Requirement >> Look below for the line containing "- **Cost Scaling**: May". Output it and each remaining line of the entries exactly, and nothing else.

Source texts of formatted documents:
- - -
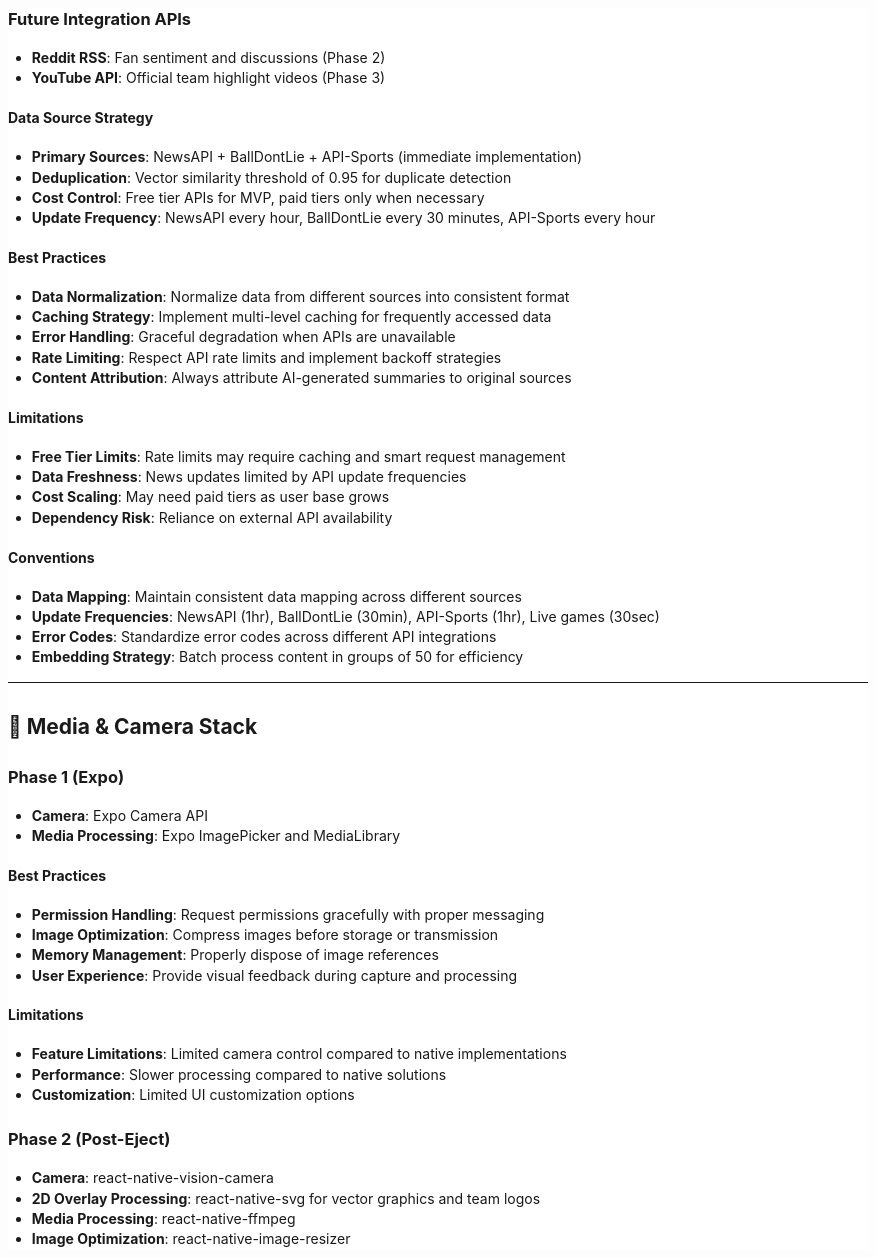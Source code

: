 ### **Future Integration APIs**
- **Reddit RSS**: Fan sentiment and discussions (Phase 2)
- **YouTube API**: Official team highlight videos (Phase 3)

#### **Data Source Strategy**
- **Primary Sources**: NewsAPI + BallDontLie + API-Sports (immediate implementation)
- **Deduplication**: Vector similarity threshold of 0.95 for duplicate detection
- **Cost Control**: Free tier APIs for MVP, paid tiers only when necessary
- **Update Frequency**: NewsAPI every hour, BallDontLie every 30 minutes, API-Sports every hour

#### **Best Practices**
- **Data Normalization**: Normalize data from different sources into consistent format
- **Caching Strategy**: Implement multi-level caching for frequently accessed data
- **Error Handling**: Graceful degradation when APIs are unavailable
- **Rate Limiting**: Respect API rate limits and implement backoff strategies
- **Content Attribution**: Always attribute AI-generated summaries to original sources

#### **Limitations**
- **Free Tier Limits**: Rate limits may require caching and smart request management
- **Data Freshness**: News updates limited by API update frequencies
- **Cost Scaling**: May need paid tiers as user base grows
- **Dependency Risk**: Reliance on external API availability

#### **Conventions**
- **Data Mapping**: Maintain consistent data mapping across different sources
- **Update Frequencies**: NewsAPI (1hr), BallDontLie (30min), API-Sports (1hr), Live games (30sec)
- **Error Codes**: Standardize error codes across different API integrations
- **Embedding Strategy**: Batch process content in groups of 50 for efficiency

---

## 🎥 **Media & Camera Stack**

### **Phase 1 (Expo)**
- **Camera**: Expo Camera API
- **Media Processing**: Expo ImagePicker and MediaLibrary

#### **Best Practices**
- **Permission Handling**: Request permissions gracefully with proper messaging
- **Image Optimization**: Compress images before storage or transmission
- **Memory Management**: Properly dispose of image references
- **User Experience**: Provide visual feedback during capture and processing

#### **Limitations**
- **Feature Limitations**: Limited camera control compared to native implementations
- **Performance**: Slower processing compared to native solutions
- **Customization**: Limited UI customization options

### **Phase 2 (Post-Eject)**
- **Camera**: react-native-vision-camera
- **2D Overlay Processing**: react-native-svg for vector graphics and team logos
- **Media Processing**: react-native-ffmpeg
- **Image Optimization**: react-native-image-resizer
- - -
Task response >>
- **Cost Scaling**: May need paid tiers as user base grows
- **Dependency Risk**: Reliance on external API availability

#### **Conventions**
- **Data Mapping**: Maintain consistent data mapping across different sources
- **Update Frequencies**: NewsAPI (1hr), BallDontLie (30min), API-Sports (1hr), Live games (30sec)
- **Error Codes**: Standardize error codes across different API integrations
- **Embedding Strategy**: Batch process content in groups of 50 for efficiency

---

## 🎥 **Media & Camera Stack**

### **Phase 1 (Expo)**
- **Camera**: Expo Camera API
- **Media Processing**: Expo ImagePicker and MediaLibrary

#### **Best Practices**
- **Permission Handling**: Request permissions gracefully with proper messaging
- **Image Optimization**: Compress images before storage or transmission
- **Memory Management**: Properly dispose of image references
- **User Experience**: Provide visual feedback during capture and processing

#### **Limitations**
- **Feature Limitations**: Limited camera control compared to native implementations
- **Performance**: Slower processing compared to native solutions
- **Customization**: Limited UI customization options

### **Phase 2 (Post-Eject)**
- **Camera**: react-native-vision-camera
- **2D Overlay Processing**: react-native-svg for vector graphics and team logos
- **Media Processing**: react-native-ffmpeg
- **Image Optimization**: react-native-image-resizer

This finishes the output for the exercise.